A propensity-matched study of outcomes of chronic heart failure (HF) in younger and older adults.
Pubmed ID: 18692914
Pubmed Central ID: PMC2685163
Journal: Archives of gerontology and geriatrics
Publication Date: 07/01/2009
Affiliation: University of Alabama at Birmingham, 1530 3rd Avenue South, CH-19, Ste-219, Birmingham, AL 35294-2041, USA.
MeSH Terms: Humans, Male, Adult, Female, Aged, Aged, 80 and over, Middle Aged, Chronic Disease, Heart Failure, Hospitalization, Young Adult, Retrospective Studies
Grants: R01 HL085561, R01-HL085561, P50-HL077100, R01 HL085561-03, R01 HL085561-02, P50 HL077100
Authors: Ekundayo OJ, Aronow WS, Ahmed A, Adamopoulos C, Mujib M, Wahle C
Cite As: Wahle C, Adamopoulos C, Ekundayo OJ, Mujib M, Aronow WS, Ahmed A. A propensity-matched study of outcomes of chronic heart failure (HF) in younger and older adults. Arch Gerontol Geriatr 2009 Jul-Aug;49(1):165-71. Epub 2008 Aug 9.
- Digitalis Investigation Group (DIG)
- Systolic Blood Pressure Intervention Trial (SPRINT)

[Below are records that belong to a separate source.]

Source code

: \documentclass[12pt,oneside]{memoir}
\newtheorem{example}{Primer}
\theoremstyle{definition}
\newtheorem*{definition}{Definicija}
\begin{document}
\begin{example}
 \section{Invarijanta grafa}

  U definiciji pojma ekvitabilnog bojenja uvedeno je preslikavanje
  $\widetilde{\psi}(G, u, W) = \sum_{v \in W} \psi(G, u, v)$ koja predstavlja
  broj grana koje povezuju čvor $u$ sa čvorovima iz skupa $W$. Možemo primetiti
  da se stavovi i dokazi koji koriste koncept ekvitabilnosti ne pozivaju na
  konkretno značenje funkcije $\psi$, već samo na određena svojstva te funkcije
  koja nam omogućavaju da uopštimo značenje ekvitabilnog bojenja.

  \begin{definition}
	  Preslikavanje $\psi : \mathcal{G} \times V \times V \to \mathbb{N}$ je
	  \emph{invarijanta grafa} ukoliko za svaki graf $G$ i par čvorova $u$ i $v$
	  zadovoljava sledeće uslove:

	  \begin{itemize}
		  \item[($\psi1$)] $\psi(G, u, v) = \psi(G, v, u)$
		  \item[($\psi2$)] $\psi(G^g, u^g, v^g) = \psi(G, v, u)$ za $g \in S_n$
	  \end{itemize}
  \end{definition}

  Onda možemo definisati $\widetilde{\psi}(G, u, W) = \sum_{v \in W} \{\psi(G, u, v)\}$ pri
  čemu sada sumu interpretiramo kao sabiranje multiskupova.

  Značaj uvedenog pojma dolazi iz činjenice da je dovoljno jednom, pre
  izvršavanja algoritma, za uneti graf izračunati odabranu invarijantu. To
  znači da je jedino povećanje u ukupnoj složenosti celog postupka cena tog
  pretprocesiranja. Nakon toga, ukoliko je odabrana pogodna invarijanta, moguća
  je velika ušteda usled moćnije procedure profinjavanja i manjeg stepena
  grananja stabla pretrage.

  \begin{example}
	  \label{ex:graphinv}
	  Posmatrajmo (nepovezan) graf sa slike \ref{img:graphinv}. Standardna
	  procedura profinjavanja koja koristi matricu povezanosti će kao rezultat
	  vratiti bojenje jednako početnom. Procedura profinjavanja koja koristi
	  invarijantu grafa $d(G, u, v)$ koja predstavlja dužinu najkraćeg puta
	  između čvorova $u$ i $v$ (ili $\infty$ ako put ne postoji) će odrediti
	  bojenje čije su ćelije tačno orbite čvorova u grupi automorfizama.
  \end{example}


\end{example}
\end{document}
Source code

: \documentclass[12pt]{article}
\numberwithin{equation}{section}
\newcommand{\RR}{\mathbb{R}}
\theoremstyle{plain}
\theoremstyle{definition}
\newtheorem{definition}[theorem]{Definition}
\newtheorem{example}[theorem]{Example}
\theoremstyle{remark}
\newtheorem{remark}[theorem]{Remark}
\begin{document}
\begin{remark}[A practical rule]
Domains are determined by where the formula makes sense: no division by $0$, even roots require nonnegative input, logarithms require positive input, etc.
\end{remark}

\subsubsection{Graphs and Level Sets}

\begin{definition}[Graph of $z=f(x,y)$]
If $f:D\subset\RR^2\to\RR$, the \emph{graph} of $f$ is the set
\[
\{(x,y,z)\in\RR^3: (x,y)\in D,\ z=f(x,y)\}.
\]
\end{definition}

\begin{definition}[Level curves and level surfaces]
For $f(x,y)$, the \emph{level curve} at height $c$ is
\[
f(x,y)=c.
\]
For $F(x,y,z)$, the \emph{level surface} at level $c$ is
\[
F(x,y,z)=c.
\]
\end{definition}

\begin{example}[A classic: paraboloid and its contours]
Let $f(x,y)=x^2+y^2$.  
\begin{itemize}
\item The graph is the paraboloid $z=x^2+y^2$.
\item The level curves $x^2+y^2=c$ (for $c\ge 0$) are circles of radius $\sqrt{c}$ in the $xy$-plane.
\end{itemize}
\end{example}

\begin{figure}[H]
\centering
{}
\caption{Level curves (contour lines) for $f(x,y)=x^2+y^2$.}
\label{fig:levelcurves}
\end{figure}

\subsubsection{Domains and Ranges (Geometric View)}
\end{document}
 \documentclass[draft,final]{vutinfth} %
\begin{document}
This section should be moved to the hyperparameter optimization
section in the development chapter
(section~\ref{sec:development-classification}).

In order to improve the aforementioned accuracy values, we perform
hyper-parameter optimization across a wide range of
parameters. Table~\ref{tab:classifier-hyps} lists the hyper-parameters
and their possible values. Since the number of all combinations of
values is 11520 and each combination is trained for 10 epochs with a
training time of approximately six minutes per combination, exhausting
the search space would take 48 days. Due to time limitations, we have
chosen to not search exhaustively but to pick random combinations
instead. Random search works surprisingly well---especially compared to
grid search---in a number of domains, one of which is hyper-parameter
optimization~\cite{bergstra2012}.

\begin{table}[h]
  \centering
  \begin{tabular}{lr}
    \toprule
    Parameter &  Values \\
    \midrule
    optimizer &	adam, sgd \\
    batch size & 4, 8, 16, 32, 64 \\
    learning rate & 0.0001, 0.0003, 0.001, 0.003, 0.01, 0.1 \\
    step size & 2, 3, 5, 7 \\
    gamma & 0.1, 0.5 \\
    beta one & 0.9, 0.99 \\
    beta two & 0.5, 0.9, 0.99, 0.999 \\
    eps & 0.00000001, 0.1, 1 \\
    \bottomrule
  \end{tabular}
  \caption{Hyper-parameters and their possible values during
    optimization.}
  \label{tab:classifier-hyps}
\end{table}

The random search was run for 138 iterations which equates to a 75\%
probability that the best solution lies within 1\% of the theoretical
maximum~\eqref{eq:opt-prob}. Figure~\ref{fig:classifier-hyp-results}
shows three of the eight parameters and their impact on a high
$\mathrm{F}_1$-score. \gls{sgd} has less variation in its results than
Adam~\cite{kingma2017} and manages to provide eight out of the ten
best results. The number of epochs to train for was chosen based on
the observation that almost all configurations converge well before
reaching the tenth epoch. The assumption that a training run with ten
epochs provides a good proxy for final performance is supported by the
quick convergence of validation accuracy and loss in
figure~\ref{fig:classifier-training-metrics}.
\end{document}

- Systolic Blood Pressure Intervention Trial Primary Outcome Paper (SPRINT-POP) Data
The majority of heart failure (HF) patients are older adults and most HF-related adverse events occur in these patients. However, the independent association of age and outcomes in HF is not clearly determined. We categorized 7788 ambulatory HF patients who participated in the Digitalis Investigation Group (DIG) trial as younger (< 65 years) and older (> or = 65 years). Propensity scores for older age were calculated for each patient and used to match 2381 pairs of younger and older patients. The associations of older age with mortality and hospitalization during a median 40 months of follow-up were assessed using matched Cox regression models. All-cause mortality occurred in 877 older patients versus 688 younger patients (hazard ratio when older age was compared with younger age (HR)=1.26; 95% confidence interval (CI)=1.12-1.41; p<0.0001). Older patients, when compared with propensity-matched younger patients, also had significantly higher mortality rates due to cardiovascular causes (HR=1.14; 95% CI=1.00-1.30; p=0.044) and worsening heart failure causes (HR=1.32; 95% CI=1.07-1.62; p=0.009). No significant association was found between age and hospitalization due to all causes (HR=1.08; 95% CI=0.99-1.18; p=0.084) and cardiovascular causes (HR=1.03; 95% CI=0.93-1.13; p=0.622). However, hospitalization due to HF was significantly increased in older patients (HR=1.14; 95% CI=1.01-1.28; p=0.041). In ambulatory HF patients, older age although associated with increased mortality, was not associated with increased hospitalizations except for those due to worsening HF.